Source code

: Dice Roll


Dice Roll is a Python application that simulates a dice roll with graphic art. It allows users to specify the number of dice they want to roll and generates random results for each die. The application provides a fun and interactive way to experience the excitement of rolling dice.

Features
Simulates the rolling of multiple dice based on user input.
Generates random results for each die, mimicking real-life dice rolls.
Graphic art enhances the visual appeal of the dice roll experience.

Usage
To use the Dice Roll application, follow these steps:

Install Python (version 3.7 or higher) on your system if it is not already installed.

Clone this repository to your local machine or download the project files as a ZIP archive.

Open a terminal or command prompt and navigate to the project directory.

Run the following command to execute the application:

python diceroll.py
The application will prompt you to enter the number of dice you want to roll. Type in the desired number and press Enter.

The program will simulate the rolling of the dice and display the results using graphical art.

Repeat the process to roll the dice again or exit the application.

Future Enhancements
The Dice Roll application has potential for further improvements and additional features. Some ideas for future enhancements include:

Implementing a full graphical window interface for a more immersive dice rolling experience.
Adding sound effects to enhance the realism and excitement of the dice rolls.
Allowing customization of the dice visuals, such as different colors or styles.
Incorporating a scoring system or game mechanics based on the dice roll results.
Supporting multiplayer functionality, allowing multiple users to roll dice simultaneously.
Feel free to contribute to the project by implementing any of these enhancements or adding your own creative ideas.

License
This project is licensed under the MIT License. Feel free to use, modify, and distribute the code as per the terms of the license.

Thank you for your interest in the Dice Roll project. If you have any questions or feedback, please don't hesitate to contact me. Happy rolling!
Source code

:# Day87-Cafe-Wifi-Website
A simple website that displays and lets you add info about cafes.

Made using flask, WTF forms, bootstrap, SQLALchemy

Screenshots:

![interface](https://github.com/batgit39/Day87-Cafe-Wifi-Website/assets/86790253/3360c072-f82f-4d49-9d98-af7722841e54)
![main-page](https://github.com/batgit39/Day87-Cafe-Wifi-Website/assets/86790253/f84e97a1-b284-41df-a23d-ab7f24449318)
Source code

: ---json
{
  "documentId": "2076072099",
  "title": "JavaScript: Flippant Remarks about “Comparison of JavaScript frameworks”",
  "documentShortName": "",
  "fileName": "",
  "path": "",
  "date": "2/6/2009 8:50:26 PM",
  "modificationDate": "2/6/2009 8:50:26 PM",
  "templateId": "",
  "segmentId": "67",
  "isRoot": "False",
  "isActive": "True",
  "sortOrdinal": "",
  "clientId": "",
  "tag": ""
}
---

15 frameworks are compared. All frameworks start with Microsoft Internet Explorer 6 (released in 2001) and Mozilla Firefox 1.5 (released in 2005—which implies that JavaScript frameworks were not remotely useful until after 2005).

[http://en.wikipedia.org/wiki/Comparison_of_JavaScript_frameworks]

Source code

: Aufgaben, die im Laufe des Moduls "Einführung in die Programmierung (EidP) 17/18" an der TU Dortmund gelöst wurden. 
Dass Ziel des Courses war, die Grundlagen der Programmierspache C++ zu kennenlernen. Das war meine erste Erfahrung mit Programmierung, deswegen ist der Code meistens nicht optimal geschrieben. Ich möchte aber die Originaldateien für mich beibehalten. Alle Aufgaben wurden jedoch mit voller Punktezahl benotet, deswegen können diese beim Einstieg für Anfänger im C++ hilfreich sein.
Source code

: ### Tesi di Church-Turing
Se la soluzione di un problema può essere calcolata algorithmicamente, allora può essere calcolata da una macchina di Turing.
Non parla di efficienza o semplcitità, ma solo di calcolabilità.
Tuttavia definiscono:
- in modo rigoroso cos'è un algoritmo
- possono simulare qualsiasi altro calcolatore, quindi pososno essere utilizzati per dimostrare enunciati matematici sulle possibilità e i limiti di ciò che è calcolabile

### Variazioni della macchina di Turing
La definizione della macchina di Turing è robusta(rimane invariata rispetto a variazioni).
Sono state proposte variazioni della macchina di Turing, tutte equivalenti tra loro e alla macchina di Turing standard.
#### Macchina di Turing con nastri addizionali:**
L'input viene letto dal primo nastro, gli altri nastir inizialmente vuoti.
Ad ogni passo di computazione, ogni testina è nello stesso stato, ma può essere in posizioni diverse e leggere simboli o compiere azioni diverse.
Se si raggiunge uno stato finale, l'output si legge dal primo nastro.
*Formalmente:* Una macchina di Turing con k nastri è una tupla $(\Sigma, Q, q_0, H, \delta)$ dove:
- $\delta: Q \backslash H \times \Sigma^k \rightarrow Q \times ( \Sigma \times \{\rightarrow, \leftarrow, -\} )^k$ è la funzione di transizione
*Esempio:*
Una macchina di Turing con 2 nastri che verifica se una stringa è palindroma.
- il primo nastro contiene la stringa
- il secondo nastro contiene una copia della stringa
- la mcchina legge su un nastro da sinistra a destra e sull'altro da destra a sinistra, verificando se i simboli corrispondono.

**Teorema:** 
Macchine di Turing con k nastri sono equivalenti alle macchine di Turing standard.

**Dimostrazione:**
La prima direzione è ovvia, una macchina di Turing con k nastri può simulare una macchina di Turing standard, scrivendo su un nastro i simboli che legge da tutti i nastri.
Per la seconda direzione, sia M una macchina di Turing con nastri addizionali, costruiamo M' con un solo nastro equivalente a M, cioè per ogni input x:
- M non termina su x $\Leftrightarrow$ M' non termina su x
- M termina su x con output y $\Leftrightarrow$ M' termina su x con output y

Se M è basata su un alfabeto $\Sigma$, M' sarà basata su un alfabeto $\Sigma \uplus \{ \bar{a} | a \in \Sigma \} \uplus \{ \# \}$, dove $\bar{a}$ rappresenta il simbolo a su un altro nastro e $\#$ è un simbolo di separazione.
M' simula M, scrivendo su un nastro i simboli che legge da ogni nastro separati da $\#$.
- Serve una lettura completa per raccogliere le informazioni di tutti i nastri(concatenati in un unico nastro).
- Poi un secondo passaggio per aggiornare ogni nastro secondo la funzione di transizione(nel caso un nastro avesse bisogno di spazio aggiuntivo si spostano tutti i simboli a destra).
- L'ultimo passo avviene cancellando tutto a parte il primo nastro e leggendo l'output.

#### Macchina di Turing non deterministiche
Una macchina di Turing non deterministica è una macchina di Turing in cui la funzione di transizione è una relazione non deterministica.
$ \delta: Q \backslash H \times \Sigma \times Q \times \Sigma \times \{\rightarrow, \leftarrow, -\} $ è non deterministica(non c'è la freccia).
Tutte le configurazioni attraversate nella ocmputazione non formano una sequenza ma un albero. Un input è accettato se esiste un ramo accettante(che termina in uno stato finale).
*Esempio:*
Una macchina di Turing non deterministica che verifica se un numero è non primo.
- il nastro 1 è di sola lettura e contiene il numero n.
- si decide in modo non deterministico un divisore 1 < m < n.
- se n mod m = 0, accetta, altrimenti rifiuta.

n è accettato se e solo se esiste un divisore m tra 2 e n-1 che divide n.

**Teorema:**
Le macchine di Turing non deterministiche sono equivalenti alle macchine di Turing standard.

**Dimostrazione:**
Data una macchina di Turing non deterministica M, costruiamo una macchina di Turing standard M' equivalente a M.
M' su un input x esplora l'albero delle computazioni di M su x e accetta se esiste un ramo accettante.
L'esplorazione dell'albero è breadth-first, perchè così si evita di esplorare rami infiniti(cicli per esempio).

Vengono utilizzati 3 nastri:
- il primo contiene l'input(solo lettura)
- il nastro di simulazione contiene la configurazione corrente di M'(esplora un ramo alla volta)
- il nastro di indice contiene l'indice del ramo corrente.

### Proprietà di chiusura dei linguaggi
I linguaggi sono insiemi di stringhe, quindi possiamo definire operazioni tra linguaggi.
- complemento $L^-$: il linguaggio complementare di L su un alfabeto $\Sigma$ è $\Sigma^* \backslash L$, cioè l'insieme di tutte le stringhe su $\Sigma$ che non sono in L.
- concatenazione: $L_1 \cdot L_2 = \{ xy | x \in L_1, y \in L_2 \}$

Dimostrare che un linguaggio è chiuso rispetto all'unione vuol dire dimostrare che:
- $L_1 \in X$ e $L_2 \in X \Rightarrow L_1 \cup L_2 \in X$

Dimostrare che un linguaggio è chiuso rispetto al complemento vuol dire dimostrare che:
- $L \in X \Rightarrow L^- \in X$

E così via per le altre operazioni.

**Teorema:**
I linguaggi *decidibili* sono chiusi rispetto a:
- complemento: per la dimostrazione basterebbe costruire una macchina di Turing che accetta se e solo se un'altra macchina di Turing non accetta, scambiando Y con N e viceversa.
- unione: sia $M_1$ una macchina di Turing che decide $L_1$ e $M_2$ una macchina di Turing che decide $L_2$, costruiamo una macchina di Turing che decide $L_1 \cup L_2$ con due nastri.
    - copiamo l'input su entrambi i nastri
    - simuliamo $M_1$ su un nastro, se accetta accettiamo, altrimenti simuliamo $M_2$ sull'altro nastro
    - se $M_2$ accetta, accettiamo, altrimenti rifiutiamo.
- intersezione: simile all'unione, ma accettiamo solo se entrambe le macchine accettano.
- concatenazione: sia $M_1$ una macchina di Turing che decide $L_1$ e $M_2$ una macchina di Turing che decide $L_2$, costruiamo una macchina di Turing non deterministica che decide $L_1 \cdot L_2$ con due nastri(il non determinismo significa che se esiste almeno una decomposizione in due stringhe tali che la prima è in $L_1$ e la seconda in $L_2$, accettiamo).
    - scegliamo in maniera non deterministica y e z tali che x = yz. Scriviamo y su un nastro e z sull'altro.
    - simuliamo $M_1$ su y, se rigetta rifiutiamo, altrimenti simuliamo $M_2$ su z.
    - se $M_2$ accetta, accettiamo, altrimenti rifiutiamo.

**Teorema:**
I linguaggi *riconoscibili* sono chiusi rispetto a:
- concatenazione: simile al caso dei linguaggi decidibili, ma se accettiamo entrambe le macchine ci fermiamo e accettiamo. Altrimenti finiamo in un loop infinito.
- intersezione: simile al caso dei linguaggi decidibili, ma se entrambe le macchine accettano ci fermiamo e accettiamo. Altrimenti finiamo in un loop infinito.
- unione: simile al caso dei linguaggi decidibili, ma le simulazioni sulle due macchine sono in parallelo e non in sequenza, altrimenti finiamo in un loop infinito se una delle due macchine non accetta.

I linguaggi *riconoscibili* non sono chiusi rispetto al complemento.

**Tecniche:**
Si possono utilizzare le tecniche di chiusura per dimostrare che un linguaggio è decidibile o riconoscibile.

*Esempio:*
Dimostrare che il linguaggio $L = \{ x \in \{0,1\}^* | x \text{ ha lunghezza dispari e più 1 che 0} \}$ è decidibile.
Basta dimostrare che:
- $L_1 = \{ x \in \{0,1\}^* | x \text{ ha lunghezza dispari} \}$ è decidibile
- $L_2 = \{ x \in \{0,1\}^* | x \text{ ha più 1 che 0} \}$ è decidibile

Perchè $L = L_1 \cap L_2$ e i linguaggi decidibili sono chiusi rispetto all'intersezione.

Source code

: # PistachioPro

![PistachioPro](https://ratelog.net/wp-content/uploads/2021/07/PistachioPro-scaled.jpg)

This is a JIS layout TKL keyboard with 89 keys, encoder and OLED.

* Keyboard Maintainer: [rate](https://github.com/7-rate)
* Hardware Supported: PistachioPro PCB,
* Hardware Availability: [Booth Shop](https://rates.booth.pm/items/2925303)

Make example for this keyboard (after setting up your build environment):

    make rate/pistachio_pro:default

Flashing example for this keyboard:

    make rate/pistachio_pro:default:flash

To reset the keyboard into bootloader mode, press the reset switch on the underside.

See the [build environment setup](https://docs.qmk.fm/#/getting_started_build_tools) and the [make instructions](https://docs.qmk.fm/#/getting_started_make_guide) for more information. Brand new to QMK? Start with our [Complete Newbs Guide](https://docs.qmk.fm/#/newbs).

Work instruction
What is the number of lines above that contain "rolls"? Answer with that number only.

Exercise output
2